Archie Shepp by Rainer Rygalyk
 


Archie Shepp (ts, p, voc), Georg Breinschmid (b)

Allen hat es gefallen, also war es gut, könnte man sage. Aber ich glaube, dass die Zuhörer eher 'Namen' schauen und hören kamen. Gut, Archie Shepp, der grantige alte Mann des Free-Jazz machte einen Abstecher nach Wien, überfüllte dabei das Porgy & Bess mit einem begeisterungswilligem Publikum. Aber war das deshalb schon gut? Shepp, eine Ikone aus den  60-er Jahren, ist natürlich inzwischen ein alter Mann, und das will ihm auch ganz sicher niemand vorwerfen, aber warum wagt man es nicht, ihm den gebührenden Tribut zu zollen und das ist musikalisch nur möglich, indem man seine alten, wunderbaren Tonträger auflegt, und, ihn z.B. dazu Geschichten erzählen lässt. Warum muss er sich, nach all den musikalischen Schlachten, die er geschlagen hat, so blamieren? Der österreichische Beitrag zu diesem Konzert war der großartige Bassist Georg Breinschmid. Leider wurde er in eine eher untertänige Haltung verwiesen, die dem Unternehmen zwar gut getan hat aber trotzdem hinterfragungswürdig bleibt. Gut, man kann das als Legende-Schauen Teil II sehen (Teil I war Dewey Redman) aber Archie Shepp ist auch am Klavier, das ja doch nicht ganz so anstrengend wie das Blasinstrument ist, fähig, jede Menge bluesige Töne zu produzieren. Er sucht routiniert nach Tönen und das ist dem werten Publikum offenbar genug. Eine Legende wird abgeliefert und die Zuhörer feiern sich selbst (siehe Auf Schalke, noch Erste Deutsche Bundesliga). Der Massenbesucher merkt wahrscheinlich nicht, wenn normale Tonfolgen nicht 'funktionieren'. Der 96-jährige Benny Waters war am Ende seiner Karriere besser in Form als Shepp. 400 zahlende Zuschauer können nicht irren. Dabei konnte man wieder einmal würzige Rauchwolken riechen, durfte alten Hadern (die zu mindestens gesanglich halbwegs passten)    lauschen und hielt den blechernen Ton des Saxophonisten für eine Attraktion.

 

Ernst Mitter

 


 

Obige Rezension wurde überarbeitet nachdem einige Anmerkungen in diesem Text, unerwartete wie überraschende Wellen geschlagen haben und als inakzeptable Polemik gebrandmarkt wurden, wobei über die Begrifflichkeit Polemik, wo beginnt sie – wo hört sie auf, diskutiert werden müsste. Wir haben uns zu diesem Schritt entschlossen, um eben weitere etwaig auftauchende „Reaktionspolemik“ oder übers Ziel schießende, unnötige Zuspitzungen zu vermeiden.

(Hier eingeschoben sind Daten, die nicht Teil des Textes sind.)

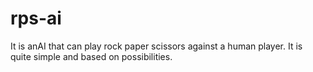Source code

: # rps-ai
 It is anAI that can play rock paper scissors against a human player. It is quite simple and based on possibilities.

Gegenständliche in Worte gefasste Reaktion war eine unmittelbar emotionale – und ich denke, das ist prinzipiell gut so. Es entspricht dem Attribut von Musik. Dass derartige Betrachtungen persönlichen Befindlichkeiten entspringen, muss nicht extra betont werden. Klar ist ebenso, dass in dieser Bewegtheit die eine oder andere Überzogenheit zu Tage treten kann.

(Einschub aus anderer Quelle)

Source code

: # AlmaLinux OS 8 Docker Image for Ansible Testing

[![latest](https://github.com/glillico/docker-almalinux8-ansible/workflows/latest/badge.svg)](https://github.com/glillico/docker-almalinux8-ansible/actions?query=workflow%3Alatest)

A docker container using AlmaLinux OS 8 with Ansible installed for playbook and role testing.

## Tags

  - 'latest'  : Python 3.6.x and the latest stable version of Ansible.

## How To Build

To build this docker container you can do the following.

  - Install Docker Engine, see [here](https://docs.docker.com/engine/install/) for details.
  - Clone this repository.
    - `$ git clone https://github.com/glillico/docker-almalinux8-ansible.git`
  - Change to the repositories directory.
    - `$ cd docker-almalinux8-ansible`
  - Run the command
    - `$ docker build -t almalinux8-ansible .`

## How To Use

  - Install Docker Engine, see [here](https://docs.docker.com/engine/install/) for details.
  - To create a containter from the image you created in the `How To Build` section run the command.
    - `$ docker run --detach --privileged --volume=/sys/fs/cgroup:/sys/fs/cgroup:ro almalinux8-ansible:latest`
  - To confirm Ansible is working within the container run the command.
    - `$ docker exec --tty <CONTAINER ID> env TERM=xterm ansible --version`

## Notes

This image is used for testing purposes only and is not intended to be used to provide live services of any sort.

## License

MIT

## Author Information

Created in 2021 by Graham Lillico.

Unserem Medium ist generell daran gelegen Kontroversielles zu veröffentlichen. Denn das birgt auch das Potential zu notwendigen Diskursen in sich.

Bedauerlich ist nur, dass es bis dato keine schriftlichen Reaktionen zu dieser Rezension gibt um Standpunkte gegeneinander abwiegen zu können.

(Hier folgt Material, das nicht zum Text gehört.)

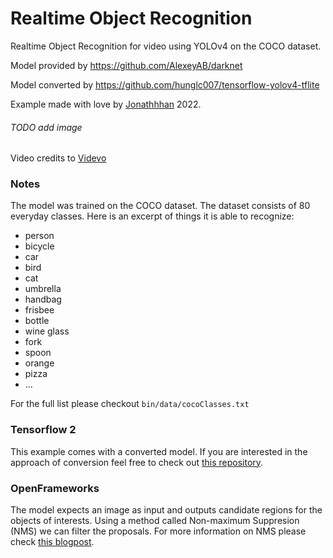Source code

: # Realtime Object Recognition 
Realtime Object Recognition for video using YOLOv4 on the COCO dataset.

Model provided by https://github.com/AlexeyAB/darknet

Model converted by https://github.com/hunglc007/tensorflow-yolov4-tflite

Example made with love by [Jonathhhan](https://github.com/Jonathhhan) 2022.

###### TODO add image

Video credits to [Videvo](https://www.videvo.net/video/busy-hong-kong-street-at-sunset/7906/)

### Notes
The model was trained on the COCO dataset. The dataset consists of 80 everyday classes. Here is an excerpt of things it is able to recognize:
- person
- bicycle
- car
- bird
- cat
- umbrella
- handbag
- frisbee
- bottle
- wine glass
- fork
- spoon
- orange
- pizza
- ...

For the full list please checkout `bin/data/cocoClasses.txt`


### Tensorflow 2
This example comes with a converted model. If you are interested in the approach of conversion feel free to check out [this repository](https://github.com/hunglc007/tensorflow-yolov4-tflite).

### OpenFrameworks
The model expects an image as input and outputs candidate regions for the objects of interests. Using a method called Non-maximum Suppresion (NMS) we can filter the proposals. 
For more information on NMS please check [this blogpost](https://towardsdatascience.com/non-maximum-suppression-nms-93ce178e177c).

Vielleicht trotzige Positionen einzunehmen führt nicht zum Erreichen des berühmten grünen Zweiges. Das wäre aber doch anzustreben, im Sinne des Erhalts einer Meinungsvielfalt. Von „Gleichschalterei“ werden wir ja ansonsten tag-täglich über Gebühr infiltriert.

Anzumerken wäre noch, dass Inhalte veröffentlichter Texte nicht unbedingt die Meinung der Redaktion widerspiegeln.

Sollte sich jemand durch den Text verletzt gefühlt haben, sprechen wir hiermit unser Bedauern aus.